I’m happy to share that my paper “Proto-Interpretation: The Temporality of Large Language Model Inference” is now available as Just Accepted in ACM AI Letters. The paper can be accessed via the ACM Digital Library.
Large language models are often described as next-token predictors. This characterization accurately reflects their training objective, but says surprisingly little about what actually happens during inference. In practice, we tend to treat an LLM’s final output as a static artifact: a sentence, an answer, a solution. This perspective, however, obscures an important dimension of model behavior.

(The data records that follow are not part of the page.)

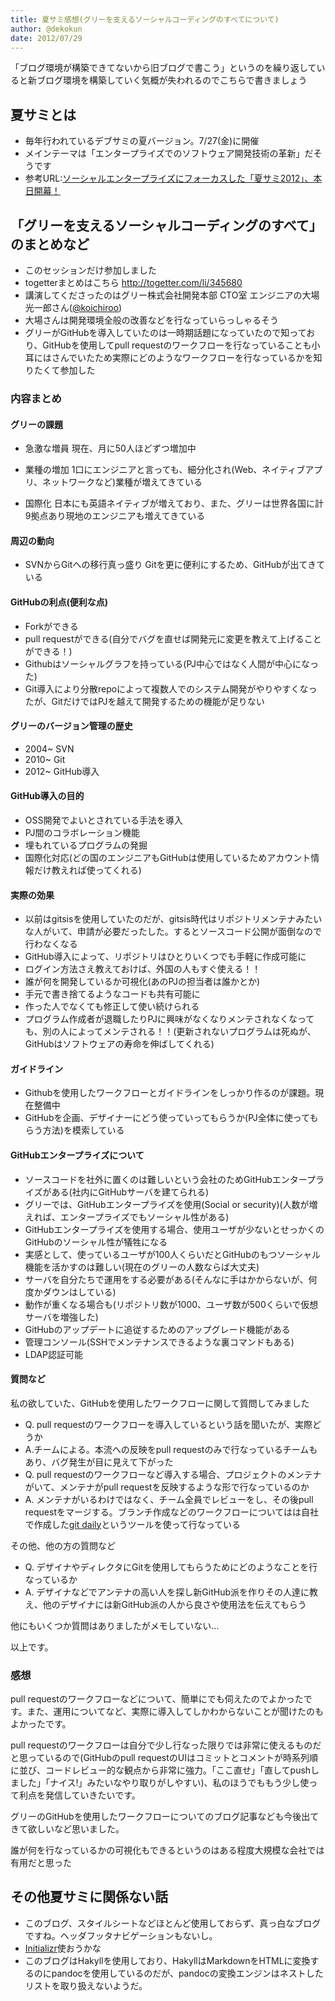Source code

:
 ```yaml
---
title: 夏サミ感想(グリーを支えるソーシャルコーディングのすべてについて)
author: @dekokun
date: 2012/07/29
---
```


「ブログ環境が構築できてないから旧ブログで書こう」というのを繰り返していると新ブログ環境を構築していく気概が失われるのでこちらで書きましょう

## 夏サミとは

* 毎年行われているデブサミの夏バージョン。7/27(金)に開催
* メインテーマは「エンタープライズでのソフトウェア開発技術の革新」だそうです
* 参考URL:[ソーシャルエンタープライズにフォーカスした「夏サミ2012」、本日開幕！](http://codezine.jp/article/detail/6701)

## 「グリーを支えるソーシャルコーディングのすべて」のまとめなど

* このセッションだけ参加しました
* togetterまとめはこちら http://togetter.com/li/345680
* 講演してくださったのはグリー株式会社開発本部 CTO室 エンジニアの大場光一郎さん([@koichiroo](https://twitter.com/koichiroo/))
* 大場さんは開発環境全般の改善などを行なっていらっしゃるそう
* グリーがGitHubを導入していたのは一時期話題になっていたので知っており、GitHubを使用してpull requestのワークフローを行なっていることも小耳にはさんでいたため実際にどのようなワークフローを行なっているかを知りたくて参加した

### 内容まとめ

#### グリーの課題

* 急激な増員
現在、月に50人ほどずつ増加中

* 業種の増加
1口にエンジニアと言っても、細分化され(Web、ネイティブアプリ、ネットワークなど)業種が増えてきている

* 国際化
日本にも英語ネイティブが増えており、また、グリーは世界各国に計9拠点あり現地のエンジニアも増えてきている

#### 周辺の動向

* SVNからGitへの移行真っ盛り
Gitを更に便利にするため、GitHubが出てきている

#### GitHubの利点(便利な点)

* Forkができる
* pull requestができる(自分でバグを直せば開発元に変更を教えて上げることができる！)
* Githubはソーシャルグラフを持っている(PJ中心ではなく人間が中心になった)
* Git導入により分散repoによって複数人でのシステム開発がやりやすくなったが、GitだけではPJを越えて開発するための機能が足りない

#### グリーのバージョン管理の歴史

* 2004~ SVN
* 2010~ Git
* 2012~ GitHub導入

#### GitHub導入の目的

* OSS開発でよいとされている手法を導入
* PJ間のコラボレーション機能
* 埋もれているプログラムの発掘
* 国際化対応(どの国のエンジニアもGitHubは使用しているためアカウント情報だけ教えれば使ってくれる)

#### 実際の効果

* 以前はgitsisを使用していたのだが、gitsis時代はリポジトリメンテナみたいな人がいて、申請が必要だったした。するとソースコード公開が面倒なので行わなくなる
* GitHub導入によって、リポジトリはひとりいくつでも手軽に作成可能に
* ログイン方法さえ教えておけば、外国の人もすぐ使える！！
* 誰が何を開発しているか可視化(あのPJの担当者は誰かとか)
* 手元で書き捨てるようなコードも共有可能に
* 作った人でなくても修正して使い続けられる
* プログラム作成者が退職したりPJに興味がなくなりメンテされなくなっても、別の人によってメンテされる！！(更新されないプログラムは死ぬが、GitHubはソフトウェアの寿命を伸ばしてくれる)

#### ガイドライン

* Githubを使用したワークフローとガイドラインをしっかり作るのが課題。現在整備中
* GitHubを企画、デザイナーにどう使っていってもらうか(PJ全体に使ってもらう方法)を模索している

#### GitHubエンタープライズについて

* ソースコードを社外に置くのは難しいという会社のためGitHubエンタープライズがある(社内にGitHubサーバを建てられる)
* グリーでは、GitHubエンタープライズを使用(Social or security)(人数が増えれば、エンタープライズでもソーシャル性がある)
* GitHubエンタープライズを使用する場合、使用ユーザが少ないとせっかくのGitHubのソーシャル性が犠牲になる
* 実感として、使っているユーザが100人くらいだとGitHubのもつソーシャル機能を活かすのは難しい(現在のグリーの人数ならば大丈夫)
* サーバを自分たちで運用をする必要がある(そんなに手はかからないが、何度かダウンはしている)
* 動作が重くなる場合も(リポジトリ数が1000、ユーザ数が500くらいで仮想サーバを増強した)
* GitHubのアップデートに追従するためのアップグレード機能がある
* 管理コンソール(SSHでメンテナンスできるような裏コマンドもある)
* LDAP認証可能

#### 質問など

私の欲していた、GitHubを使用したワークフローに関して質問してみました

* Q. pull requestのワークフローを導入しているという話を聞いたが、実際どうか
* A.チームによる。本流への反映をpull requestのみで行なっているチームもあり、バグ発生が目に見えて下がった
* Q. pull requestのワークフローなど導入する場合、プロジェクトのメンテナがいて、メンテナがpull requestを反映するような形で行なっているのか
* A. メンテナがいるわけではなく、チーム全員でレビューをし、その後pull requestをマージする。ブランチ作成などのワークフローについてはは自社で作成した[git daily](http://labs.gree.jp/blog/2011/05/3528/)というツールを使って行なっている

その他、他の方の質問など

* Q. デザイナやディレクタにGitを使用してもらうためにどのようなことを行なっているか
* A. デザイナなどでアンテナの高い人を探し新GitHub派を作りその人達に教え、他のデザイナには新GitHub派の人から良さや使用法を伝えてもらう

他にもいくつか質問はありましたがメモしていない…

以上です。

### 感想

pull requestのワークフローなどについて、簡単にでも伺えたのでよかったです。また、運用についてなど、実際に導入してしかわからないことが聞けたのもよかったです。

pull requestのワークフローは自分で少し行なった限りでは非常に使えるものだと思っているので(GitHubのpull requestのUIはコミットとコメントが時系列順に並び、コードレビュー的な観点から非常に強力。「ここ直せ」「直してpushしました」「ナイス!」みたいなやり取りがしやすい)、私のほうでももう少し使って利点を発信していきたいです。

グリーのGitHubを使用したワークフローについてのブログ記事なども今後出てきて欲しいなど思いました。

誰が何を行なっているかの可視化もできるというのはある程度大規模な会社では有用だと思った

## その他夏サミに関係ない話

* このブログ、スタイルシートなどほとんど使用しておらず、真っ白なブログですね。ヘッダフッタナビゲーションもないし。
* [Initializr](http://kachibito.net/web-design/initializr-with-twitter-bootstrap.html)使おうかな
* このブログはHakyllを使用しており、HakyllはMarkdownをHTMLに変換するのにpandocを使用しているのだが、pandocの変換エンジンはネストしたリストを取り扱えないようだ。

In this paper, I propose a different lens: proto-interpretation — a way of understanding LLM inference as a temporally unfolding interpretive process, rather than as a single act of prediction.
So what is proto-interpretation?
Proto-interpretation foregrounds the temporal structure of inference. During generation, an LLM does not move directly from input to output. Instead:
- Multiple possible continuations are implicitly available early in generation.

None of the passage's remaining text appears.